When i go to the UI and click run, suddenly the ec2 instance freezes up.  
I then rebooted and repeated the steps above but instead of going to the UI to hit run, i did following:
prefect deployment execute live_feeds_to_redis_pipeline/ftx_L1_avaxusd and then i see the following message: Its completely stuck, i cant hit cancel or anything, and it shows up late on the UI. Same sequence of steps works completely fine on my local machine. The pipeline makes a shell call to a python file. When i go to the ssh terminal to the local of the python file and do a python3 file.py it streams perfectly on the shell, But the deployment is creating a problem.
k
I think this might be because the DaskTaskRunner is already occupying all of the cores of the machine. Did you configure it? I don’t know if this is the main issue, but you can’t deploy these concurrent flows that all use the DaskTaskRunner because they will then compete for resources.
r
oh
k
LocalDask is like a multiprocessing pool, and then you’ll be spinning up multiple pools that all try to occupy all the threads of the machine
r
oh ok
@Kevin Kho, hmm so when i checked my mac, i have 10 cores. so i think for daskcluster, i allocated 4 workers and 2 threads per worker, so 8 cores in total used. but on linux side i have only 1 core.
perhaps thats why
k
That makes sense.

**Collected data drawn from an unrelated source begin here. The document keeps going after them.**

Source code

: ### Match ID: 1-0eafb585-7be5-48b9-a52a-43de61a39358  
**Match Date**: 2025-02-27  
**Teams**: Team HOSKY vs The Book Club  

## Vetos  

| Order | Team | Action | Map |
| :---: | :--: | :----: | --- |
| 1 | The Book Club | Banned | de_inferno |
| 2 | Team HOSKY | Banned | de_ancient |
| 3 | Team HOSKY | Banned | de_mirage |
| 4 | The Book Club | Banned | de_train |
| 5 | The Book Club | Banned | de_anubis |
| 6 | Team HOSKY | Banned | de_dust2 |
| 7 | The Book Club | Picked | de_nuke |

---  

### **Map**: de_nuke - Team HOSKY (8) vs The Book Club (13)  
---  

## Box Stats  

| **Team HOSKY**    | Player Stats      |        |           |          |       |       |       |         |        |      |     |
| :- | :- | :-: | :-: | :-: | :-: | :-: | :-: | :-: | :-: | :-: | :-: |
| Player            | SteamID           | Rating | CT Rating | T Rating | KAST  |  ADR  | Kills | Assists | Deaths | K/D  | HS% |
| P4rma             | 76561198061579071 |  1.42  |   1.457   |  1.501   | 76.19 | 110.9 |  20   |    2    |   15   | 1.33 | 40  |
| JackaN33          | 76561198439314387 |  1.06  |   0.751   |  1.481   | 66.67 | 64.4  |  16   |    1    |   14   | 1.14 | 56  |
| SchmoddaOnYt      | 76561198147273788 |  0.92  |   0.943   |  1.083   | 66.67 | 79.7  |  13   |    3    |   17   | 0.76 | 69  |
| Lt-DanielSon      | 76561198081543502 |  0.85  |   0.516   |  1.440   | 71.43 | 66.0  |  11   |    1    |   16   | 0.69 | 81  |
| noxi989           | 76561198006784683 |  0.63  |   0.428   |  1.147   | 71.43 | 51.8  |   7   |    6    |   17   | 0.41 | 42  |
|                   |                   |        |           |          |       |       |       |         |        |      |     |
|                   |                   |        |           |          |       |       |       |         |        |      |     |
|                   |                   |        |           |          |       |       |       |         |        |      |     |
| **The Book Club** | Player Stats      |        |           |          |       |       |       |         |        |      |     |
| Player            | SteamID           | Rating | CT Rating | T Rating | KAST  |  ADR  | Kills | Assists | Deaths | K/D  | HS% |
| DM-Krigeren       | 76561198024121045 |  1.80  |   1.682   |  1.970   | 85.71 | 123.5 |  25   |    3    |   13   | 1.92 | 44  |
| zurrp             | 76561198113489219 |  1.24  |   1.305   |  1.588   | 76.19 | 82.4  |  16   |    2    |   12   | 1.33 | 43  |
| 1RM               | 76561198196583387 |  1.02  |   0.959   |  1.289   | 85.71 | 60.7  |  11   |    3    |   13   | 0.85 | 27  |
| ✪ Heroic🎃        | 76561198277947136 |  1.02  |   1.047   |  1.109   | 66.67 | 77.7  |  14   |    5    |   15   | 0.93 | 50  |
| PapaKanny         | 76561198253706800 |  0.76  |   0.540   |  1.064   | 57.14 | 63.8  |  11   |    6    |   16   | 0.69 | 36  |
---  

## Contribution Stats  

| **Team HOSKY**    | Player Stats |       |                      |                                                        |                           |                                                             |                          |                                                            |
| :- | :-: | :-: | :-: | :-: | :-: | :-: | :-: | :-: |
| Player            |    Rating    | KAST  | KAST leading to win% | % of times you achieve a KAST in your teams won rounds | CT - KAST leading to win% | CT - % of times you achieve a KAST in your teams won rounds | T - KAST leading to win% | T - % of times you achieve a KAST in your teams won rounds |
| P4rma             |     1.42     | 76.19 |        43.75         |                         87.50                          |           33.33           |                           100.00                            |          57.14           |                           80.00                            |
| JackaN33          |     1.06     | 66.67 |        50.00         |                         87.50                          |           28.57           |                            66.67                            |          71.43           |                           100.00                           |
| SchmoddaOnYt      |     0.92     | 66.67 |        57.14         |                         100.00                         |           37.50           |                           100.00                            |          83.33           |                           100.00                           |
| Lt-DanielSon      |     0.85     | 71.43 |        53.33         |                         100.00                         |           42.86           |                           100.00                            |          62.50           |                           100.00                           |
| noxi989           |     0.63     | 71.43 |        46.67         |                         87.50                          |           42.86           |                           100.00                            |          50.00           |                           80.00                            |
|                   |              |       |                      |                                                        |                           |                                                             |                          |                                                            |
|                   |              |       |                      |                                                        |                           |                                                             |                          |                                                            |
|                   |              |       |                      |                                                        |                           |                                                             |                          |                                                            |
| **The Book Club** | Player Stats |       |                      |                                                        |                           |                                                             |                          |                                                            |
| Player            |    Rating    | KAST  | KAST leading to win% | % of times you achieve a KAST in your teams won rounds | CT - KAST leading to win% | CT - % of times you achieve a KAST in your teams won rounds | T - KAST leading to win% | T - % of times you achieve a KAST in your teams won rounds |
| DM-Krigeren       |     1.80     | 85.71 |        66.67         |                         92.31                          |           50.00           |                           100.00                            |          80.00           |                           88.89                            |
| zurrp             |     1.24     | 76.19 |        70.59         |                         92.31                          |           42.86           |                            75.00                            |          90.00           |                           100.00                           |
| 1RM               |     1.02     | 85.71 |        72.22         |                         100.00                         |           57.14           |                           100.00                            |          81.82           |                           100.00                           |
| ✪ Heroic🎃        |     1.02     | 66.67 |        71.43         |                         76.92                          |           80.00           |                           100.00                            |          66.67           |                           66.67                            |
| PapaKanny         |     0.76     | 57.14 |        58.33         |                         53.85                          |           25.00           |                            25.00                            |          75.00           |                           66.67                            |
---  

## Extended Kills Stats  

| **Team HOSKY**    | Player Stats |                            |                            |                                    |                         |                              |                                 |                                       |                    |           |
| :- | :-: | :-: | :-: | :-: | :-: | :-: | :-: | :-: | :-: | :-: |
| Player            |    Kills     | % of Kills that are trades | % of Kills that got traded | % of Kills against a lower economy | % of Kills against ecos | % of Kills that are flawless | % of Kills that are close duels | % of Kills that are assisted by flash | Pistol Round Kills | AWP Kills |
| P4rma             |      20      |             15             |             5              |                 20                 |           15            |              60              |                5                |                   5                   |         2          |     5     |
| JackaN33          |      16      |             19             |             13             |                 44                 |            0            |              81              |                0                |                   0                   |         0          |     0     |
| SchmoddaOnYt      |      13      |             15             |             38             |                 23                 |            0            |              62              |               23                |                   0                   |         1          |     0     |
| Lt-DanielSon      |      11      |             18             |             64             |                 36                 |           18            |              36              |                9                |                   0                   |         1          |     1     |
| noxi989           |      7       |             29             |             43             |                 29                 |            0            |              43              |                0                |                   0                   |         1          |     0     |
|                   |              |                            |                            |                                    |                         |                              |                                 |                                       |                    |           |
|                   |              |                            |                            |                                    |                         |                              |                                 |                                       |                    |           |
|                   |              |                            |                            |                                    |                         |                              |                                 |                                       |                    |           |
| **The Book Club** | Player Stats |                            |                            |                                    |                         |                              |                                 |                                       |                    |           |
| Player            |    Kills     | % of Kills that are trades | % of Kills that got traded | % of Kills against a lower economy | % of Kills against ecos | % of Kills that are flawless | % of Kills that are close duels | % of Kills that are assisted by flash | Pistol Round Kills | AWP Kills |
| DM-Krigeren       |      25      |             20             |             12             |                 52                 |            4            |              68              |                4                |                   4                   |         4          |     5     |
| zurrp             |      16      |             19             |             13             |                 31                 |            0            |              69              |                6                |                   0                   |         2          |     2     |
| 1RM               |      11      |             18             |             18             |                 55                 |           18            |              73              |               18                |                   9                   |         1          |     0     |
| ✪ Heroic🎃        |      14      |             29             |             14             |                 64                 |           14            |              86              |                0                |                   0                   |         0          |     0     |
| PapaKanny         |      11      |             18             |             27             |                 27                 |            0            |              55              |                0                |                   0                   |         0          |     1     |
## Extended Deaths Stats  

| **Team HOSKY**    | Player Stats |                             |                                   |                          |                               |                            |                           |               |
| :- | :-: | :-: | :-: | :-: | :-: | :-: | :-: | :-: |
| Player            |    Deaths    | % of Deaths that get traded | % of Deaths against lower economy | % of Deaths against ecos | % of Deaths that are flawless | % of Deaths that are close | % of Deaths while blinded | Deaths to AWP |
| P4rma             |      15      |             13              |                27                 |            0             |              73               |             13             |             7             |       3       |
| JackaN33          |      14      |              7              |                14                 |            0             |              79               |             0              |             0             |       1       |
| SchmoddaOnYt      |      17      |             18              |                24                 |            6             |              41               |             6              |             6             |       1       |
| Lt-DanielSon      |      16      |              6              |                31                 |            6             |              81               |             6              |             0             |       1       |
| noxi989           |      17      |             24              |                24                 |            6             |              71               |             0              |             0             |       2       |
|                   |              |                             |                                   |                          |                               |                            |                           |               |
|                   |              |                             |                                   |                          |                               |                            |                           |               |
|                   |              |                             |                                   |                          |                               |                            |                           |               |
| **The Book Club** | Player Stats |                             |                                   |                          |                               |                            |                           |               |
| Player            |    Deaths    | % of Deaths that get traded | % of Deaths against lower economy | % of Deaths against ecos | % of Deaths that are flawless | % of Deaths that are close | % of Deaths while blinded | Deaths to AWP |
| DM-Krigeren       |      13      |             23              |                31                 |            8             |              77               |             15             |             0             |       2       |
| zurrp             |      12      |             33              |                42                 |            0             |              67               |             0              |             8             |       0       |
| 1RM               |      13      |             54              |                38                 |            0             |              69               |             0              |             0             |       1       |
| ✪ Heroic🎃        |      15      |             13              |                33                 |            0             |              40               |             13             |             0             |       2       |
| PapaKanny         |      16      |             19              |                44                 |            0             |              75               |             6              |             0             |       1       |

There is no other core to continue deploying flows or it’s running into some deadlock
r
yea lol
jesus
k thanks a lot hopefully that fixes things for me
will circle back if anything pops up
hey, i am still getting the same error, i changed the n_workers to 1 and n_threads to 1. In the ec2 instance, it still freezes as soon as i run this
k
But I think you still need more than 1 core because the agent is using that single core that you have?
r
so if in ec2, i see cpu=1,
what am i allocating?
k
More cpus like 4 just to test
r
and one thread?
initially i was running a deployment in ec2 and its running fine
its only when i run the 2nd deployment it creates issues for me
k
I don’t think you define threads on the VM right? It’s just CPU count?
r
yea pretty much
so what do i pass for parameters?
for threads_per_worker?
yea i just tested, im not able to run more than one flow at a time
in ec2
k
no you have to make the EC2 instance more powerful to support the additional flow runs
r
@Kevin Kho, im looking at aws ec2 instance types, is there anything recommended for live trading? how many vCPUs would be good?
k
I don’t know how many flows you eventually intend to run concurrecntly but same specs as your local development machine would be a good start?
r
ideally it wil be about 100s
k
Man you might need a really powerful EC2 instance then
r
how are people doing it in practice? running 1000s of flows?
k
Kubernetes and autoscaling so that you can spin up a job
But I think your scrapers are always going to be on?
r
yep
im scraping 100 currencies from 10 different exchanges
so 400 live streams of data
sorry 1000 live streams of data
k
I think if that is the goal, each stream effectively needs it’s own cpu/core
r
yep, btw thanks a lot for your help @Kevin Kho, its running on ec2 no issues for 30 coins
k
wow ok and how many cores is that EC2?
r
i chose 16 at the moment
and its running with no issues for 40 coins
i wonder why that is the case? my understanding of this cores vs threads is getting blurry. If i have 16vcpu and i allocate 1 core to my pipeline, wouldn't that imply i can only deploy maximum 16 streams? since each deployment takes up one core?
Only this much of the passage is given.